Flavoured water begins to eat up carbonates’ share
Across the region, there is an explosion of negative press centred around the detriments of drinking sugary beverages. Carbonates are particularly targeted in in these news campaigns. In Guatemala, there have been talks from the government to take away sales of carbonates in primary and secondary schools across the country.
The Mexican government implemented and supported the IEPS sugar tax since 2014 with carbonates top of mind. As a result, across the region we have seen cola carbonates growth slow down over the last three years.
Additionally, cooler summers and more conservative purchasing behaviour of consumers in the region have had an impact on the sales of the soft drinks industry more generally. However, we also see a growth in flavoured water sales in the region of 5.5% in 2018 compared to a global performance of 4.3%.
In markets such as the Dominican Republic, consumers are interested in brightly coloured flavoured water products that find their unique selling point through exotic flavours such as coconut, pineapple, passionfruit, etc.
Some consumers in these countries are shying away from carbonates as their source of hydration because of the negative association with sugar. Instead, consumers are beginning to pick up products perceived as healthier and in this case that means flavoured water brands.
Pictured: Salvavidas saborizada (Guatemala), Fruit (Costa Rica), Premium offering from S.Pellegrino (Dominican Republic)
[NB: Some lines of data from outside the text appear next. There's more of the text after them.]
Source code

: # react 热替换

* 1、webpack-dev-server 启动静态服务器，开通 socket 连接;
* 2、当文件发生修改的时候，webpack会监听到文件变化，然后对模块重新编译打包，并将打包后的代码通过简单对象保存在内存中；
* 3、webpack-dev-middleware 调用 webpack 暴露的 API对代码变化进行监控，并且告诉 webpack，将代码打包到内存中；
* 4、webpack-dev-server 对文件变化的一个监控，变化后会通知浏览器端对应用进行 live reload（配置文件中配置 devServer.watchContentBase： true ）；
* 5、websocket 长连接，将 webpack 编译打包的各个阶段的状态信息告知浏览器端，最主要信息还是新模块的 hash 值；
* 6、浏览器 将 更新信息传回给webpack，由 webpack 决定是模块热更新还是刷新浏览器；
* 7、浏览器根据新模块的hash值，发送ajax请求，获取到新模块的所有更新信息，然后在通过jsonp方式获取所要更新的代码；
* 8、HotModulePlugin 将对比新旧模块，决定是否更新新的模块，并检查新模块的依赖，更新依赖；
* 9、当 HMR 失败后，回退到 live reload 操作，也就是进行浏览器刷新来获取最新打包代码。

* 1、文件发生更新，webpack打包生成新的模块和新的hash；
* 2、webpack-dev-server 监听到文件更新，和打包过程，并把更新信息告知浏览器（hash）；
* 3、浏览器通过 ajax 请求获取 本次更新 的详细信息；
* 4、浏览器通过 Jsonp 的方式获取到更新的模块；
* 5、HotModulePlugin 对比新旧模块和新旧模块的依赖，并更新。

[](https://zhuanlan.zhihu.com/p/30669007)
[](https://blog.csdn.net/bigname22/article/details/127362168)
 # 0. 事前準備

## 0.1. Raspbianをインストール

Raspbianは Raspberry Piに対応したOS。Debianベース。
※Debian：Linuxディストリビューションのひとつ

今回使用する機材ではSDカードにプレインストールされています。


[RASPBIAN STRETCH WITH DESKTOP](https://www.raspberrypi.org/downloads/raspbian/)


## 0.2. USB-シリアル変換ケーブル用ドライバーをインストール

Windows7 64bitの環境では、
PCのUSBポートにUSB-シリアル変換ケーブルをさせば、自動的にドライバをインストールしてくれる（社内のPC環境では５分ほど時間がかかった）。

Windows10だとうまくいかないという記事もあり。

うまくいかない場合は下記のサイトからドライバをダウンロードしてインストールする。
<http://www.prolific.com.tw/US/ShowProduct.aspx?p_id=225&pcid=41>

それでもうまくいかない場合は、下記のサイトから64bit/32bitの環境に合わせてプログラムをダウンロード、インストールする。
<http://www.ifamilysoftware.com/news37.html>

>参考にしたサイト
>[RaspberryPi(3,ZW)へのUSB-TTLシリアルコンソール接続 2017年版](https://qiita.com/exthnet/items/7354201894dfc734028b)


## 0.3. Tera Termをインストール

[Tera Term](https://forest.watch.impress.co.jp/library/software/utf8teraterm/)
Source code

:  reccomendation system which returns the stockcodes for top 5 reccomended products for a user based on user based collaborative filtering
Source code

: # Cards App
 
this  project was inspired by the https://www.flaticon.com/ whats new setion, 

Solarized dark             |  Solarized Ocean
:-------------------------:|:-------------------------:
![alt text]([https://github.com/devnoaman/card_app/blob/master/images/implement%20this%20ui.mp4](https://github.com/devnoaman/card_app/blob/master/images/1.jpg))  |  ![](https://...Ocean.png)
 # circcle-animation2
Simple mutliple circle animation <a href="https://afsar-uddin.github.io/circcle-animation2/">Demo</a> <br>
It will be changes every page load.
Central Latin America is in an interesting time period. The soft drink industry is expected to grow by 3.6% CAGR over the next five years and the hot drinks industry is expected to grow by 1.1% CAGR. With the current Mexican administration causing some fluctuation in consumer sentiment and the threats of trade tariffs looming from their North American neighbour, the industry will have many dynamics painting its development over the next five years.
One very important factor that will continue to shape market forces in the region is the growing middle class and on-the-go behaviour as well as the slowdown of population growth which will test the staple brands that have relied on stable growth models and customer loyalty for many years.